New tools could catch disease outbreaks earlier - or predict them
Every year, the villages which lie in the so-called ‘Nipah belt’— which stretches along the western border between Bangladesh and India, brace themselves for the latest outbreak. For since 1998, when Nipah virus—a form of hemorrhagic fever most common in Bangladesh—first spilled over into humans, it has been a grim annual visitor to the people of this region.
With a 70 percent fatality rate, no vaccine, and no known treatments, Nipah virus has been dubbed in the Western world as ‘the worst disease no one has ever heard of.’ Currently, outbreaks tend to be relatively contained because it is not very transmissible.
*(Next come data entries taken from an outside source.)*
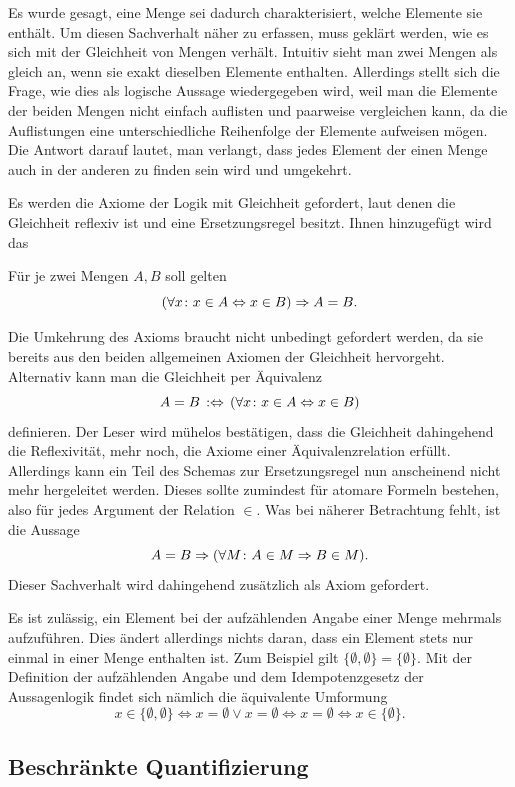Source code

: Es wurde gesagt, eine Menge sei dadurch charakterisiert, welche
Elemente sie enthält. Um diesen Sachverhalt näher zu erfassen, muss
geklärt werden, wie es sich mit der Gleichheit von Mengen verhält.
Intuitiv sieht man zwei Mengen als gleich an, wenn sie exakt dieselben
Elemente enthalten. Allerdings stellt sich die Frage, wie dies als
logische Aussage wiedergegeben wird, weil man die Elemente der beiden
Mengen nicht einfach auflisten und paarweise vergleichen kann, da die
Auflistungen eine unterschiedliche Reihenfolge der Elemente aufweisen
mögen. Die Antwort darauf lautet, man verlangt, dass jedes Element der
einen Menge auch in der anderen zu finden sein wird und umgekehrt.

Es werden die Axiome der Logik mit Gleichheit gefordert, laut denen
die Gleichheit reflexiv ist und eine Ersetzungsregel besitzt. Ihnen
hinzugefügt wird das%
\begin{Axiom}[Extensionalität]\label{Extension}%
\newlinefirst
Für je zwei Mengen $A,B$ soll gelten
\[(\forall x\colon x\in A\Leftrightarrow x\in B)\Rightarrow A=B.\]
\end{Axiom}

\noindent
Die Umkehrung des Axioms braucht nicht unbedingt gefordert werden, da sie
bereits aus den beiden allgemeinen Axiomen der Gleichheit hervorgeht.
Alternativ kann man die Gleichheit per Äquivalenz
\[A = B\,:\Leftrightarrow\, (\forall x\colon x\in A\Leftrightarrow x\in B)\]
definieren. Der Leser wird mühelos bestätigen, dass die Gleichheit dahingehend
die Reflexivität, mehr noch, die Axiome einer Äquivalenzrelation
erfüllt. Allerdings kann ein Teil des Schemas zur Ersetzungsregel nun
anscheinend nicht mehr hergeleitet werden. Dieses sollte
zumindest für atomare Formeln bestehen, also für jedes Argument der
Relation $\in$. Was bei näherer Betrachtung fehlt, ist die Aussage
\[A=B\Rightarrow (\forall M\colon A\in M\Rightarrow B\in M).\]
Dieser Sachverhalt wird dahingehend zusätzlich als Axiom gefordert.

Es ist zulässig, ein Element bei der aufzählenden Angabe einer Menge
mehrmals aufzuführen. Dies ändert allerdings nichts daran, dass ein
Element stets nur einmal in einer Menge enthalten ist. Zum Beispiel
gilt $\{\emptyset,\emptyset\}=\{\emptyset\}$. Mit der Definition der
aufzählenden Angabe und dem Idempotenzgesetz
der Aussagenlogik findet sich nämlich die äquivalente Umformung%
\[x\in\{\emptyset,\emptyset\}\iff x=\emptyset\lor x=\emptyset
\iff x=\emptyset\iff x\in\{\emptyset\}.\]

\subsection{Beschränkte Quantifizierung}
The virus circulates throughout Asia in fruit eating bats, and only tends to be passed on to people who consume contaminated date palm sap, a sweet drink which is harvested across Bangladesh.
But as SARS-CoV-2 has shown the world, this can quickly change.
“Nipah virus is among what virologists call ‘the Big 10,’ along with things like Lassa fever and Crimean Congo hemorrhagic fever,” says Noam Ross, a disease ecologist at New York-based non-profit EcoHealth Alliance. “These are pretty dangerous viruses from a lethality perspective, which don’t currently have the capacity to spread into broader human populations. But that can evolve, and you could very well see a variant emerge that has human-human transmission capability.”
That’s not an overstatement. Surveys suggest that mammals harbour about 40,000 viruses, with roughly a quarter capable of infecting humans. The vast majority never get a chance to do so because we don’t encounter them, but climate change can alter that. Recent studies have found that as animals relocate to new habitats due to shifting environmental conditions, the coming decades will bring around 300,000 first encounters between species which normally don’t interact, especially in tropical Africa and southeast Asia. All these interactions will make it far more likely for hitherto unknown viruses to cross paths with humans.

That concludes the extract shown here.